Калиничев рассказывает:

— У нас колхозы были богатые. Хлеба, мяса, масла, овощей каждому жителю хватало с избытком. Бывало, идешь по любой из четырех наших деревень, сердце радуется: новые школы, новые дома, новые общественные постройки. Соберутся в избу-читальню вечером мужчины да женщины, размечтаются о будущем — как бы радио в каждый дом провести, где общественный сад разбить, какие новые фермы завести. Если кинопередвижки долго нет — ругаются.

Он ставит печать на бумажку, поданную ему девушкой-секретарем, продолжает:

— Вот вы уже про Ивана Гордеева знаете, которого сожгли в избе. А Гаврилова, того замучили. Старый был человек, под шестьдесят подходило, не пощадили. Молодых парней Матвеева и Иванова до смерти доистязали. Четырнадцатилетнего Васю Матюшина убили. Что говорить, недолго звери пробыли, а успели в одном нашем сельсовете сжечь сто двенадцать жилых домов, две школы, пять скотных дворов, девять свинарников, магазин, клуб, помещение Совета, молокозавод… Все сызнова строить надо. Вот и живем сейчас засучив рукава — и сельсовет, и партийная организация.

Очень важно, что Советская власть оказывает свое влияние на каждом шагу. Люди в разоренном селе Ругуе знают поэтому, что их не оставят в беде, непременно помогут. Им уже известно, что в районах, куда не пропустили немца, для них собирают зерно. Известно даже, что в далеком капшинском колхозе «Шугозеро» для ругуйцев выделили коня с полной упряжью, отсчитали от себя, сколько смогли, плугов и борон и даже кое-что из одежды собрали.

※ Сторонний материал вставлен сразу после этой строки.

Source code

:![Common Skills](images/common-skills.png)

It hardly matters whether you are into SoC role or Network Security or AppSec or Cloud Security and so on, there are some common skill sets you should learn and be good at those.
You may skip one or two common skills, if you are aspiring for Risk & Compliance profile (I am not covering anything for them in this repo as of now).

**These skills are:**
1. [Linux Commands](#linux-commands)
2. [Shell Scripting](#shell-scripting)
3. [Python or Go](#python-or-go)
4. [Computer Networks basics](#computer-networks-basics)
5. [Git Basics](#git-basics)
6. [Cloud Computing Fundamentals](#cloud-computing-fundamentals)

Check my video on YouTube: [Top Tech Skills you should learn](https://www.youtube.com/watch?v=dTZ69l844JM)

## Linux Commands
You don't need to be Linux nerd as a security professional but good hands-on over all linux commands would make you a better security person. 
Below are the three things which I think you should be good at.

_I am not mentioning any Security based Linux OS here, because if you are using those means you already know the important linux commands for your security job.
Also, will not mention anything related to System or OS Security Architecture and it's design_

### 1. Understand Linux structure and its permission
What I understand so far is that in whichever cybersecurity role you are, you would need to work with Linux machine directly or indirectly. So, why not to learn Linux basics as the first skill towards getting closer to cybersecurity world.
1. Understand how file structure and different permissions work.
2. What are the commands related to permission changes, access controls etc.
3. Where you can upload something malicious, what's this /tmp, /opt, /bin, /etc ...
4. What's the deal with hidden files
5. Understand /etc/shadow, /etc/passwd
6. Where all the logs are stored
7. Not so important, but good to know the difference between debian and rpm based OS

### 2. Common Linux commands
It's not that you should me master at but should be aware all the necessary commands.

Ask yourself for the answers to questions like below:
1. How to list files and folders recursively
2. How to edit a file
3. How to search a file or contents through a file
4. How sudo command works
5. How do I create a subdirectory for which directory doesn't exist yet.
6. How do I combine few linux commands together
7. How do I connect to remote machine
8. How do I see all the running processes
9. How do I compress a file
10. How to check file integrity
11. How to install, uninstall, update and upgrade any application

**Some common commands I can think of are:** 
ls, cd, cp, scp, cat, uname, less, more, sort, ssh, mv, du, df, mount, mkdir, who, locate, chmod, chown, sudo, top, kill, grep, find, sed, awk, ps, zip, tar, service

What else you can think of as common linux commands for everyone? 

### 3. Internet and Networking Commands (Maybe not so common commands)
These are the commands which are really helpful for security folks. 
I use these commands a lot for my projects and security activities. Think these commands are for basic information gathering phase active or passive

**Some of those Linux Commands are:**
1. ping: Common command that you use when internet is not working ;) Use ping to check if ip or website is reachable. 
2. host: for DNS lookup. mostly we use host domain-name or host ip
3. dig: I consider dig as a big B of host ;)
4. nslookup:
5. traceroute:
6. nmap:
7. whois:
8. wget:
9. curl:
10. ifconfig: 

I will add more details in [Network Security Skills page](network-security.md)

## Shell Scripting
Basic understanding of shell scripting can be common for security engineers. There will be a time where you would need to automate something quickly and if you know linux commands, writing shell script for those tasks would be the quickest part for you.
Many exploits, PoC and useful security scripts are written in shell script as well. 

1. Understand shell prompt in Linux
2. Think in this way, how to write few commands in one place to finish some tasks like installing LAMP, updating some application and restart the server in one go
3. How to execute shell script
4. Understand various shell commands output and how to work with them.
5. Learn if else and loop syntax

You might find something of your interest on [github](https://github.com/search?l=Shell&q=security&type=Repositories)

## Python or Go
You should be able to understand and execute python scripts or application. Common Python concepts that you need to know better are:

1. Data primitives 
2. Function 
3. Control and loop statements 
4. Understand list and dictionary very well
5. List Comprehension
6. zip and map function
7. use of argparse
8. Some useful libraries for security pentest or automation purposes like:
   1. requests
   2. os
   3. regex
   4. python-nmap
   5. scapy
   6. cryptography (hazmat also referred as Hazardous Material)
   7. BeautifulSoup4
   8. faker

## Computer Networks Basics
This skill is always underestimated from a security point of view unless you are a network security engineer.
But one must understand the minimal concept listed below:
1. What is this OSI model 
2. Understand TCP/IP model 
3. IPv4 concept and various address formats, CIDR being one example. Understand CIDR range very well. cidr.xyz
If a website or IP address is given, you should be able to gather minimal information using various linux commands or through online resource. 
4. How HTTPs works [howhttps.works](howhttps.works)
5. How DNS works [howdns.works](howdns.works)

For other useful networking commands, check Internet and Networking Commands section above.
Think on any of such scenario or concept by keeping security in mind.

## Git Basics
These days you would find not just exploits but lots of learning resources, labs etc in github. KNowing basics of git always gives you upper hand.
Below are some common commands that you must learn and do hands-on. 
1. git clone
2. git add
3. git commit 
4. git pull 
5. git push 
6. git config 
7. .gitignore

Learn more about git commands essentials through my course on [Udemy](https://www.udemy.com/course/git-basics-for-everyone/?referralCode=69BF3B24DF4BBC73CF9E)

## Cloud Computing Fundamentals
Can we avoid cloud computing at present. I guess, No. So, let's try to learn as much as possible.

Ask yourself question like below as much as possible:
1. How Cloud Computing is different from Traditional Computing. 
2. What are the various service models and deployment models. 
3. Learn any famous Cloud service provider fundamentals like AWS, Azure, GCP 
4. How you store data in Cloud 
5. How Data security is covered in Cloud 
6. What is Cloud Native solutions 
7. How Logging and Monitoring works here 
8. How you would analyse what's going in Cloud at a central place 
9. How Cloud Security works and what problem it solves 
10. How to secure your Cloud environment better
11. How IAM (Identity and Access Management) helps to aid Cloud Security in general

За селом Ругуем, на развилке к Белой, стоит другое разоренное русское село — Кукуй. В нем рядом с кладбищем немецких солдат можно увидеть еще и целый штабель заготовленных березовых крестов. Они были завезены соответствующими службами немецкой армии впрок. Что ж, у каждого свои перспективы. Нам пужны плуги, семена, бороны, им — кресты и могилы.